Aside from that, I’m presuming you want an antenna that’s easy to install and move around, and that you’d rather tape a lighter thing to a wall or window than mount a bulkier thing to a roof or attic. I focused on passive devices, too — stronger, amplified antennas can be helpful picking up more distant signals, but they aren’t always necessary for this use case, and they often aren’t the cure-all they’re advertised to be.

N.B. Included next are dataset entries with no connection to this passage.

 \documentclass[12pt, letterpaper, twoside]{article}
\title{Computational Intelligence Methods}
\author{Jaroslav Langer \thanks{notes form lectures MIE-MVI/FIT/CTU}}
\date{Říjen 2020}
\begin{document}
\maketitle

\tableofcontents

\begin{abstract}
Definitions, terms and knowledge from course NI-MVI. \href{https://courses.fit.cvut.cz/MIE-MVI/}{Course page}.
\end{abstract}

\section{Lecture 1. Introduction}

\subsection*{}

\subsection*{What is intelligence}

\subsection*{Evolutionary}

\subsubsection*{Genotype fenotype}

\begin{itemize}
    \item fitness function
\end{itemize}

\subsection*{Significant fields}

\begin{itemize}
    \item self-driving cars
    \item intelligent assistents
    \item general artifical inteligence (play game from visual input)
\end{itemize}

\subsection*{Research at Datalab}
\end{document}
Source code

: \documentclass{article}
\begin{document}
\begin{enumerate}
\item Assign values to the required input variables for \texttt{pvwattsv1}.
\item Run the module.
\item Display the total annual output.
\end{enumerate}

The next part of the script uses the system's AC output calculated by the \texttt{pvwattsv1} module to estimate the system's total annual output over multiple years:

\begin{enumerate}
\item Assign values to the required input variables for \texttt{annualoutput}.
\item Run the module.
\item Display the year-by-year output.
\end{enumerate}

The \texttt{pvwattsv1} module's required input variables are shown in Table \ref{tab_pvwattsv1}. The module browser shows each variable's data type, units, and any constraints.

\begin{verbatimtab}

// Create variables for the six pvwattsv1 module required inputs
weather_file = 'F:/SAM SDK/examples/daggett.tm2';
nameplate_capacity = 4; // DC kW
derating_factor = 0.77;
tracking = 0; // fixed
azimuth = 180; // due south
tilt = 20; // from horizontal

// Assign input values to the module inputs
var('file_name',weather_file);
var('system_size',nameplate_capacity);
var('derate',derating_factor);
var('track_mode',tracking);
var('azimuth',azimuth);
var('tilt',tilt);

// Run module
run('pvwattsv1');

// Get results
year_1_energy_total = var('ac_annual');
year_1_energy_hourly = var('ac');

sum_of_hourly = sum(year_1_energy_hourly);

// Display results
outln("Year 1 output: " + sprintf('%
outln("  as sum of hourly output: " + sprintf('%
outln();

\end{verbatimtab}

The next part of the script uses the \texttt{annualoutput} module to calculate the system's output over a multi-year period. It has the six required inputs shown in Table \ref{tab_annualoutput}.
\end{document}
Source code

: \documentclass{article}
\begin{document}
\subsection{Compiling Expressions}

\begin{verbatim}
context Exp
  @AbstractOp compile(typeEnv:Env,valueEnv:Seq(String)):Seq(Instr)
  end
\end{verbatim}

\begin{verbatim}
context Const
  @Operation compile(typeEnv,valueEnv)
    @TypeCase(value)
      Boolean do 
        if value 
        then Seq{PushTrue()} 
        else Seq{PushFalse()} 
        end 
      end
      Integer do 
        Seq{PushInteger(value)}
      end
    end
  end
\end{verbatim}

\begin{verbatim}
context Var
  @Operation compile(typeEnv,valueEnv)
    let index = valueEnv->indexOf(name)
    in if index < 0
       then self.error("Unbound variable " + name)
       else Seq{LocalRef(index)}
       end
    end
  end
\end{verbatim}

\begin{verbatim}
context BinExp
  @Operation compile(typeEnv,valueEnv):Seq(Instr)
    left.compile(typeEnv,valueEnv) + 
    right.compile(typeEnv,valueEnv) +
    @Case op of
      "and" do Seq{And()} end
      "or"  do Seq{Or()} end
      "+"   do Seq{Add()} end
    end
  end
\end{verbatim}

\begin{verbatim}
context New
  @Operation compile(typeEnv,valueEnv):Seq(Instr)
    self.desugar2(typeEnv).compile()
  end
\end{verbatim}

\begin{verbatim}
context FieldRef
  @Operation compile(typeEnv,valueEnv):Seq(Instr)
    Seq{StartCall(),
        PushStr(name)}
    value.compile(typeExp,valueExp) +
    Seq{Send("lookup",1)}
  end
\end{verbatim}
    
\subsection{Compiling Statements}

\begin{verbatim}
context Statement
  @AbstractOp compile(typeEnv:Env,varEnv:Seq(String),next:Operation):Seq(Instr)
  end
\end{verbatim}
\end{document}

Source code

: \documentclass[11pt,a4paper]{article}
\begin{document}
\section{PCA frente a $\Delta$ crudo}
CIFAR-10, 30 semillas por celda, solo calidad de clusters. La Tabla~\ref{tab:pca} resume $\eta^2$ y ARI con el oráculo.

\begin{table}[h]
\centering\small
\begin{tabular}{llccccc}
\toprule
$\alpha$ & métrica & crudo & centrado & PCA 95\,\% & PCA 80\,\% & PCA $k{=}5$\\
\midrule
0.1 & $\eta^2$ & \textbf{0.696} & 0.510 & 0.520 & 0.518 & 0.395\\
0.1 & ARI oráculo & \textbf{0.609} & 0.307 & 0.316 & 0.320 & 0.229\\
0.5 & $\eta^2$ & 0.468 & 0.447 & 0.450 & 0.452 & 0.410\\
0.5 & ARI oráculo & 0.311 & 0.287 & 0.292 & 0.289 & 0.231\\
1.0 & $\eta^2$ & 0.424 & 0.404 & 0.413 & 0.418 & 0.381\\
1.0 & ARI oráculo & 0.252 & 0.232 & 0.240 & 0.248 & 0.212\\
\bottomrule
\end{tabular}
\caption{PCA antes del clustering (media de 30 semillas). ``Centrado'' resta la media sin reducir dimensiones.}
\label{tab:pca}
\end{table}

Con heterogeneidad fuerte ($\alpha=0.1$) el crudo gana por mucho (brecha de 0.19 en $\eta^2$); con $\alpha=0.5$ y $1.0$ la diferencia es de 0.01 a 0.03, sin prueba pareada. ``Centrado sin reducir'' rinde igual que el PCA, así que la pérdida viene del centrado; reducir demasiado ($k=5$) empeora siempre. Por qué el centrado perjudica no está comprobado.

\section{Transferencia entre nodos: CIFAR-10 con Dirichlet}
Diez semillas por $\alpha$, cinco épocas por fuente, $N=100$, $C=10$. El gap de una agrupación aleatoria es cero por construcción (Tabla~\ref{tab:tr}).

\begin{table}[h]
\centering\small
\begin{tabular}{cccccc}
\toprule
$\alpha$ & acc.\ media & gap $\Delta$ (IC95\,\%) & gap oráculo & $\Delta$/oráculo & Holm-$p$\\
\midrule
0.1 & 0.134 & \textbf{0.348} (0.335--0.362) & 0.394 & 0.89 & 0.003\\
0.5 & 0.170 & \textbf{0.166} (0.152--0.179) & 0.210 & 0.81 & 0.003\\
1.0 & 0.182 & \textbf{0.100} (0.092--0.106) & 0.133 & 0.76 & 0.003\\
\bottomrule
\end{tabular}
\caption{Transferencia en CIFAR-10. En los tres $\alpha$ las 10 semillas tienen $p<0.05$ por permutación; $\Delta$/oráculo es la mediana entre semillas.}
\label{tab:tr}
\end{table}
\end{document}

I also put some weight into aesthetics; if you’re really close to your towers, an old-school loop and rabbit ears could do the job, but it’ll be a little unsightly. Finally, I’m guessing you don’t want to break the bank, so I stuck to mostly affordable models.
More things to know
There are a few more miscellaneous notes to keep in mind before we jump into the picks. Let’s run through them quickly.
- The number one thing you should do before buying an antenna is check out resources like TVFool and AntennaWeb. Neither are perfect, but they’ll give you mostly accurate representations of what the signal strength situation is like in your area, and they’ll help you see which channels you should expect to pull in reliably with a set-top antenna like the ones here.
- Almost by nature, very few indoor-only antennas are capital-g Good. Compared to a heavier duty option that might go on a roof, they’ll attract less channels and suffer more broken signals. For instance, AntennaWeb claims 71 channels are available in my region. But even in that not-too-stressful environment, the most I got was 67 (with the Mohu Leaf 30). The majority settled in the mid-to-high 50s or low 60s. As we’ll see, my picks didn’t cause much harm with casual use, but that’s not to say you can’t do better. The idea here is to get enough, in a more convenient package.
- It’s worth learning which networks near you broadcast in the UHF and VHF bands. The sites above can help you see the divide. Without getting too deep into the physics involved, most indoor antennas do much better with UHF, which most of the popular networks use. All of the models below were still able to pick VHF networks near me (like ABC, PBS, or the CW) without much issue, but it’s no coincidence that, on the few occasions I did experience breakup, those were usually the ones to have trouble. While most of the users this guide addresses should be fine, it’s something to be aware of.
- Don’t put much stock an antenna’s advertised mile range — they’re best seen as broad generalizations that are quickly rendered obsolete by the many disruptive elements mentioned above. TVFool founder Andy Lee says: “There are no standards for how [manufacturers] specify the mileage rating, so usually if they have one, it's just kind of a shot in the dark. It's pretty random and doesn't mean anything.”